* _Exercise brief_
Look for the word "command" in the entries and copy every line where it shows up.

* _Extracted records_

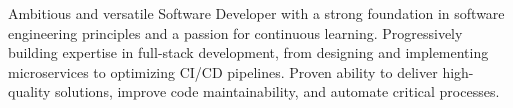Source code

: 

\begin{cvparagraph}

Ambitious and versatile Software Developer with a strong foundation in software engineering principles and a passion for continuous learning. Progressively building expertise in full-stack development, from designing and implementing microservices to optimizing CI/CD pipelines. Proven ability to deliver high-quality solutions, improve code maintainability, and automate critical processes.
\end{cvparagraph}
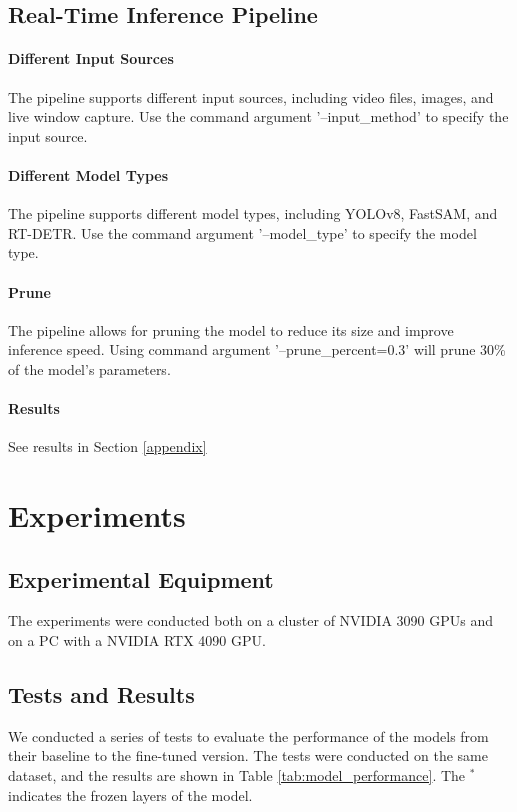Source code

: \documentclass{article}
\begin{document}
\subsection{Real-Time Inference Pipeline}

\paragraph{Different Input Sources} The pipeline supports different input sources, including video files, images, and live window capture. Use the command argument '--input\_method' to specify the input source. 

\paragraph{Different Model Types} The pipeline supports different model types, including YOLOv8, FastSAM, and RT-DETR. Use the command argument '--model\_type' to specify the model type.

\paragraph{Prune} The pipeline allows for pruning the model to reduce its size and improve inference speed. Using command argument '--prune\_percent=0.3' will prune 30\% of the model's parameters.

\paragraph{Results} See results in Section \ref{appendix}

\section{Experiments}
\label{experiments}

\subsection{Experimental Equipment}

The experiments were conducted both on a cluster of NVIDIA 3090 GPUs and on a PC with a NVIDIA RTX 4090 GPU. 

\subsection{Tests and Results}

We conducted a series of tests to evaluate the performance of the models from their baseline to the fine-tuned version. The tests were conducted on the same dataset, and the results are shown in Table \ref{tab:model_performance}. The $^*$ indicates the frozen layers of the model. 
\end{document}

* _Task answer_
\paragraph{Different Input Sources} The pipeline supports different input sources, including video files, images, and live window capture. Use the command argument '--input\_method' to specify the input source. 
\paragraph{Different Model Types} The pipeline supports different model types, including YOLOv8, FastSAM, and RT-DETR. Use the command argument '--model\_type' to specify the model type.
\paragraph{Prune} The pipeline allows for pruning the model to reduce its size and improve inference speed. Using command argument '--prune\_percent=0.3' will prune 30\% of the model's parameters.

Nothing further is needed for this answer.